Sunday, November 15, 2015

Picking up the Pieces

Durer's 4 horsemen of the Apocalypse
 The Word of God fixes our eyes on Christ's final coming “with great power and glory.”  But it would be tragic if that vision or horizon blinded us to the here and now, where we can be the generous hands and compassionate eyes and hopeful voices and dedicated feet of Jesus to the people who touch our lives every day.

The liturgical year celebrates the story of our salvation: the circle of our lives.  The cycle begins in Advent where we await the Messiah; then Christmas, and into Lent where we focus on prayer, fasting or doing without, and charitable works. Next we enter into Holy Week.  We re-experience the outpouring of the Spirit anew at Pentecost.  Throughout ordinary time we walk with Jesus as He proclaims that the kingdom of God is breaking into our lives.  And the liturgical cycle culminates in the final coming of Jesus Christ in glory, on the feast of Christ the King, next Sunday.

Yes, we celebrate the story that began on the first page of Scripture: “In the beginning God created the heavens and the earth,” a story that ends on the last page:  “Come, Lord Jesus.”  God will transform this universe into his glorious kingdom, and that is why we proclaim in the Eucharistic Prayer:  “Christ has died; Christ is risen; Christ will come again.”  The question is: Are we ready to meet the Living Christ when he comes to us in the mystery of death?  

In the Gospel according to Mark, Jesus speaks about an apocalypse, a cosmic upheaval: a darkened sun, an unlit moon, falling stars, all symbolic and scary images.  Jesus Christ will usher in the glorious kingdom of God in all its fullness.  

We shouldn't be frightened.  What we're really called to do is to begin bringing about change as Jesus did in his ministry:  by having our priorities straight—seeking God in our everyday lives; by being peacemakers; by treating one another fairly; by helping people know they have a purpose in life; by giving a helping hand, especially to the neglected, the depressed and the lonely.

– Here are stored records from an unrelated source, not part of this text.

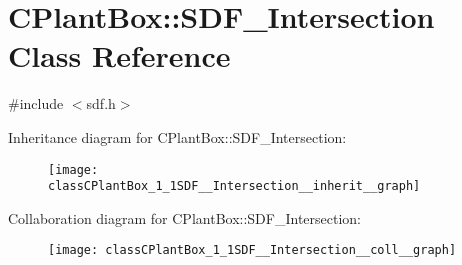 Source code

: \hypertarget{classCPlantBox_1_1SDF__Intersection}{}\section{C\+Plant\+Box\+:\+:S\+D\+F\+\_\+\+Intersection Class Reference}
\label{classCPlantBox_1_1SDF__Intersection}


{\ttfamily \#include $<$sdf.\+h$>$}



Inheritance diagram for C\+Plant\+Box\+:\+:S\+D\+F\+\_\+\+Intersection\+:\nopagebreak
\begin{figure}[H]
\begin{center}
\leavevmode
\texttt{[image: classCPlantBox\_1\_1SDF\_\_Intersection\_\_inherit\_\_graph]}
\end{center}
\end{figure}


Collaboration diagram for C\+Plant\+Box\+:\+:S\+D\+F\+\_\+\+Intersection\+:\nopagebreak
\begin{figure}[H]
\begin{center}
\leavevmode
\texttt{[image: classCPlantBox\_1\_1SDF\_\_Intersection\_\_coll\_\_graph]}
\end{center}
\end{figure}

The Gospel urges us always to be ready.   

There’s a true story about a violinist who tripped and fell as he went on stage.   He almost went into shock when the priceless Stradivarius he had in his hand broke into several pieces.   But a master craftsman spent hours putting it back together.  And afterwards, the violin seemed to play better than before.

Sometimes our own lives can break into pieces.   But we can pick up the pieces and let Jesus, our Master Craftsman, put our lives back together.  

Good ultimately will triumph.  The Word challenges us to continue to persevere in our life of discipleship with Jesus despite the everyday doubts we may have.  Through his horrible death and glorious resurrection, Jesus re-established our relationship with God.  The Word challenges us to grow in that relationship.